This summer, no one is enjoying the dusty trails of central California’s Clear Creek Management Area: The Bureau of Land Management has temporarily closed 30,000 of the area’s 75,000 acres.

George Hill, the BLM’s Hollister assistant field manager, says the agency shut the area down to protect people from naturally occurring asbestos dust. But environmentalists and off-roaders say the closure — from June 4 through Oct. 15 — is just the latest stalling tactic from a BLM office that can’t seem to implement a decade-old plan to protect an endangered flower.

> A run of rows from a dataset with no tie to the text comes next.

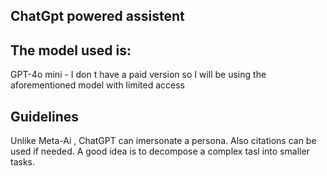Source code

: ## ChatGpt powered assistent

## The model used is:

GPT-4o mini - I don t have a paid version so I will be using the aforementioned model with limited access

## Guidelines

Unlike Meta-Ai , ChatGPT can imersonate a persona. Also citations can be used if needed.
A good idea is to decompose a complex tasl into smaller tasks.

## 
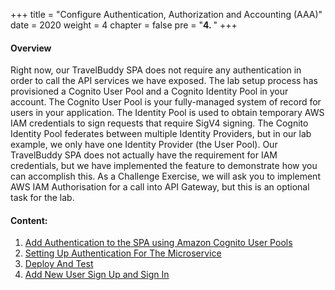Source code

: +++
title = "Configure Authentication, Authorization and Accounting (AAA)"
date = 2020
weight = 4
chapter = false
pre = "<b>4. </b>"
+++

#### Overview

Right now, our TravelBuddy SPA does not require any authentication in order to call the API services we have exposed. The lab setup process has provisioned a Cognito User Pool and a Cognito Identity Pool in your account. The Cognito User Pool is your fully-managed system of record for users in your application. The Identity Pool is used to obtain temporary AWS IAM credentials to sign requests that require SigV4 signing. The Cognito Identity Pool federates between multiple Identity Providers, but in our lab example, we only have one Identity Provider (the User Pool). Our TravelBuddy SPA does not actually have the requirement for IAM credentials, but we have implemented the feature to demonstrate how you can accomplish this. As a Challenge Exercise, we will ask you to implement AWS IAM Authorisation for a call into API Gateway, but this is an optional task for the lab.


#### Content:
1. [Add Authentication to the SPA using Amazon Cognito User Pools](4.1-add-authentication-with-cognito/)
2. [Setting Up Authentication For The Microservice](4.2-setup-authentication/)
3. [Deploy And Test](4.3-deploy-and-test/)
4. [Add New User Sign Up and Sign In](4.4-add-new-user-signup_signin/)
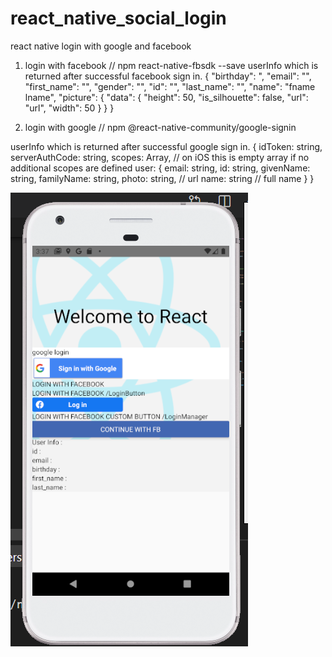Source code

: # react_native_social_login
react native login with google and facebook


1. login with facebook // npm  react-native-fbsdk --save
 userInfo which is returned after successful facebook sign in.
{
  "birthday": ",
  "email": "",
  "first_name": "",
  "gender": "",
  "id": "",
  "last_name": "",
  "name": "fname lname",
  "picture": {
    "data": {
      "height": 50,
      "is_silhouette": false,
      "url": "url",
      "width": 50
    }
  }
}

2. login with google // npm @react-native-community/google-signin 

 userInfo which is returned after successful google sign in.
        {
        idToken: string,
        serverAuthCode: string,
        scopes: Array<string>, // on iOS this is empty array if no additional scopes are defined
        user: {
            email: string,
            id: string,
            givenName: string,
            familyName: string,
            photo: string, // url
            name: string // full name
        }
        }

![](https://github.com/coderaudi/react_native_social_login/blob/sociallogin/help/login.PNG)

In 1995, off-road users, environmentalists and the BLM hammered out a plan to designate official trails and protect the San Benito evening primrose, but little action has resulted. Hill says mapping and assessing as many as 900 miles of trails has proven daunting.

Frustrated with the lack of action and the recent closure, various groups are now suing the agency in federal court. The California Native Plant Society suit claims the BLM failed to implement the 1995 plan and protect the primrose. The BlueRibbon Coalition and other off-road groups are filing a separate suit to force the agency to reopen the closed area and return to implementing the plan. “We’re calling it ‘gentle nudging,’ ” jokes BlueRibbon Western representative Don Amador.

But Hill says the lawsuits are really just bogging his office down. “I would think the public would be happy to see the planning process come to an end,” he says. A final environmental impact statement, putting the 1995 plan in motion, is due out this fall.

This article appeared in the print edition of the magazine with the headline Primrose focus of legal dustup.